(Source texts of formatted documents)
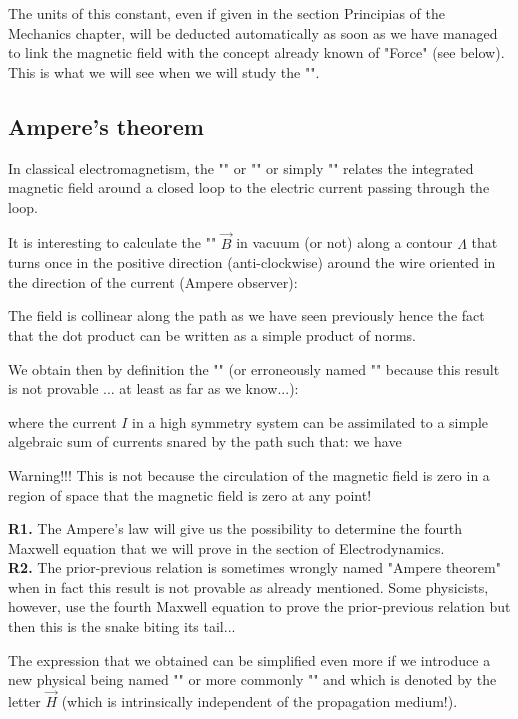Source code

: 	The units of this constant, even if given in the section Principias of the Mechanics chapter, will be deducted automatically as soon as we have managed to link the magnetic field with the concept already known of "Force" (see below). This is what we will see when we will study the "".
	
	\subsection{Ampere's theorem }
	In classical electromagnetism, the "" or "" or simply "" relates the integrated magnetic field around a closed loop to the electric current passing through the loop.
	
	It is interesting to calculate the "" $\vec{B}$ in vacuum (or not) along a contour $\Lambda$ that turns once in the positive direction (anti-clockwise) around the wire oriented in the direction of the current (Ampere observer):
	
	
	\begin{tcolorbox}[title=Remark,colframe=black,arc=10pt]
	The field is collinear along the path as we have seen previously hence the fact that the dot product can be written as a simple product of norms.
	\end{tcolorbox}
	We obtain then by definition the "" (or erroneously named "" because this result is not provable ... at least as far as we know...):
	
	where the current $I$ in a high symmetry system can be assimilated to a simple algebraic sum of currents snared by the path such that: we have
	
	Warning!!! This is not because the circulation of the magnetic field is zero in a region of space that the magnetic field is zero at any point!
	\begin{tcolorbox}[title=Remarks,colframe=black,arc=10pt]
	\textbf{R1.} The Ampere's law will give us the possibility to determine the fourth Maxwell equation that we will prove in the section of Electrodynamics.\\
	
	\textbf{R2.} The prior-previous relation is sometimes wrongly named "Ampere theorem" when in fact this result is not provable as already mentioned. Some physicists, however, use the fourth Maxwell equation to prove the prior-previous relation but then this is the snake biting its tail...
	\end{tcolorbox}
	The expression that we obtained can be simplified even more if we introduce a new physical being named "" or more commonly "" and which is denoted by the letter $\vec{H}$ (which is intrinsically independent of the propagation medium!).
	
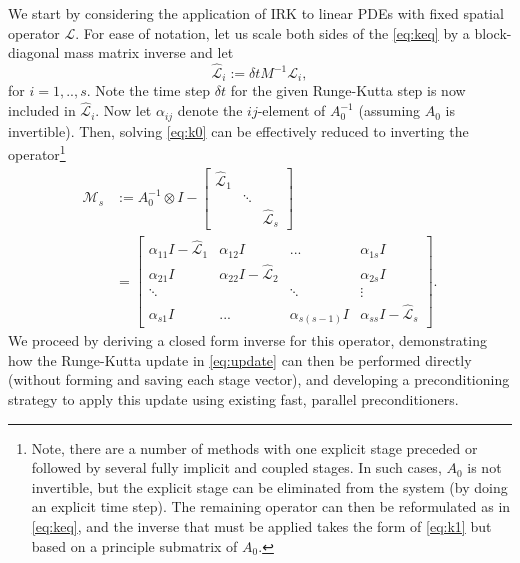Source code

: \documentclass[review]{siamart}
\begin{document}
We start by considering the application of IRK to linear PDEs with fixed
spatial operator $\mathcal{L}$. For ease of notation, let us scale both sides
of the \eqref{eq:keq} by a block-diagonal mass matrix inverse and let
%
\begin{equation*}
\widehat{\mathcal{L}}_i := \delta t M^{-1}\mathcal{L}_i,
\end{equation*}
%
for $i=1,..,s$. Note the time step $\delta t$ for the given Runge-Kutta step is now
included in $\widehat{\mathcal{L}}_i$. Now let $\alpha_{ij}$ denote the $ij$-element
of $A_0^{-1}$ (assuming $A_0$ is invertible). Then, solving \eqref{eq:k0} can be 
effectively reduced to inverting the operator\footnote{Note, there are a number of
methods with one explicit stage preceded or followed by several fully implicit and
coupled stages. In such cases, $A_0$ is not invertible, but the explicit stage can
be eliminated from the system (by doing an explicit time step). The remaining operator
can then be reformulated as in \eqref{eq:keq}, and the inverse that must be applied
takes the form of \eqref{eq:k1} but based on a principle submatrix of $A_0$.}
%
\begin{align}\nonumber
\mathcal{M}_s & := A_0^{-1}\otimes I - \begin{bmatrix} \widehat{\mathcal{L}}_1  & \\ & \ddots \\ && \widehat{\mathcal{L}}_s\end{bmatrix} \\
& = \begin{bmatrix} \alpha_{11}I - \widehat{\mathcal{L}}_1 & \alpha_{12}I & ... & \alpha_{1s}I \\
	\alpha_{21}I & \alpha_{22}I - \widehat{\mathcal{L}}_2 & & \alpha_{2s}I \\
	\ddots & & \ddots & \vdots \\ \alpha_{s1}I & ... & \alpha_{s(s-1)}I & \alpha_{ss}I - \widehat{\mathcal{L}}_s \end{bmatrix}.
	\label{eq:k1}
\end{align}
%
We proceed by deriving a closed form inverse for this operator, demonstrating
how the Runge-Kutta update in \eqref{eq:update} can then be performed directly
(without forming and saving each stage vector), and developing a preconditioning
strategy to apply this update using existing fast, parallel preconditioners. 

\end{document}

## INSTRUCTIONS TO FOLLOW
None of the pictures should appear; the rest of the entries must be reproduced exactly.

## RESPONSE AREA
Source code

: 	The units of this constant, even if given in the section Principias of the Mechanics chapter, will be deducted automatically as soon as we have managed to link the magnetic field with the concept already known of "Force" (see below). This is what we will see when we will study the "".
	
	\subsection{Ampere's theorem }
	In classical electromagnetism, the "" or "" or simply "" relates the integrated magnetic field around a closed loop to the electric current passing through the loop.
	
	It is interesting to calculate the "" $\vec{B}$ in vacuum (or not) along a contour $\Lambda$ that turns once in the positive direction (anti-clockwise) around the wire oriented in the direction of the current (Ampere observer):
	
	
	\begin{tcolorbox}[title=Remark,colframe=black,arc=10pt]
	The field is collinear along the path as we have seen previously hence the fact that the dot product can be written as a simple product of norms.
	\end{tcolorbox}
	We obtain then by definition the "" (or erroneously named "" because this result is not provable ... at least as far as we know...):
	
	where the current $I$ in a high symmetry system can be assimilated to a simple algebraic sum of currents snared by the path such that: we have
	
	Warning!!! This is not because the circulation of the magnetic field is zero in a region of space that the magnetic field is zero at any point!
	\begin{tcolorbox}[title=Remarks,colframe=black,arc=10pt]
	\textbf{R1.} The Ampere's law will give us the possibility to determine the fourth Maxwell equation that we will prove in the section of Electrodynamics.\\
	
	\textbf{R2.} The prior-previous relation is sometimes wrongly named "Ampere theorem" when in fact this result is not provable as already mentioned. Some physicists, however, use the fourth Maxwell equation to prove the prior-previous relation but then this is the snake biting its tail...
	\end{tcolorbox}
	The expression that we obtained can be simplified even more if we introduce a new physical being named "" or more commonly "" and which is denoted by the letter $\vec{H}$ (which is intrinsically independent of the propagation medium!).
	
Source code

: \documentclass[review]{siamart}
\begin{document}
We start by considering the application of IRK to linear PDEs with fixed
spatial operator $\mathcal{L}$. For ease of notation, let us scale both sides
of the \eqref{eq:keq} by a block-diagonal mass matrix inverse and let
%
\begin{equation*}
\widehat{\mathcal{L}}_i := \delta t M^{-1}\mathcal{L}_i,
\end{equation*}
%
for $i=1,..,s$. Note the time step $\delta t$ for the given Runge-Kutta step is now
included in $\widehat{\mathcal{L}}_i$. Now let $\alpha_{ij}$ denote the $ij$-element
of $A_0^{-1}$ (assuming $A_0$ is invertible). Then, solving \eqref{eq:k0} can be 
effectively reduced to inverting the operator\footnote{Note, there are a number of
methods with one explicit stage preceded or followed by several fully implicit and
coupled stages. In such cases, $A_0$ is not invertible, but the explicit stage can
be eliminated from the system (by doing an explicit time step). The remaining operator
can then be reformulated as in \eqref{eq:keq}, and the inverse that must be applied
takes the form of \eqref{eq:k1} but based on a principle submatrix of $A_0$.}
%
\begin{align}\nonumber
\mathcal{M}_s & := A_0^{-1}\otimes I - \begin{bmatrix} \widehat{\mathcal{L}}_1  & \\ & \ddots \\ && \widehat{\mathcal{L}}_s\end{bmatrix} \\
& = \begin{bmatrix} \alpha_{11}I - \widehat{\mathcal{L}}_1 & \alpha_{12}I & ... & \alpha_{1s}I \\
	\alpha_{21}I & \alpha_{22}I - \widehat{\mathcal{L}}_2 & & \alpha_{2s}I \\
	\ddots & & \ddots & \vdots \\ \alpha_{s1}I & ... & \alpha_{s(s-1)}I & \alpha_{ss}I - \widehat{\mathcal{L}}_s \end{bmatrix}.
	\label{eq:k1}
\end{align}
%
We proceed by deriving a closed form inverse for this operator, demonstrating
how the Runge-Kutta update in \eqref{eq:update} can then be performed directly
(without forming and saving each stage vector), and developing a preconditioning
strategy to apply this update using existing fast, parallel preconditioners. 

\end{document}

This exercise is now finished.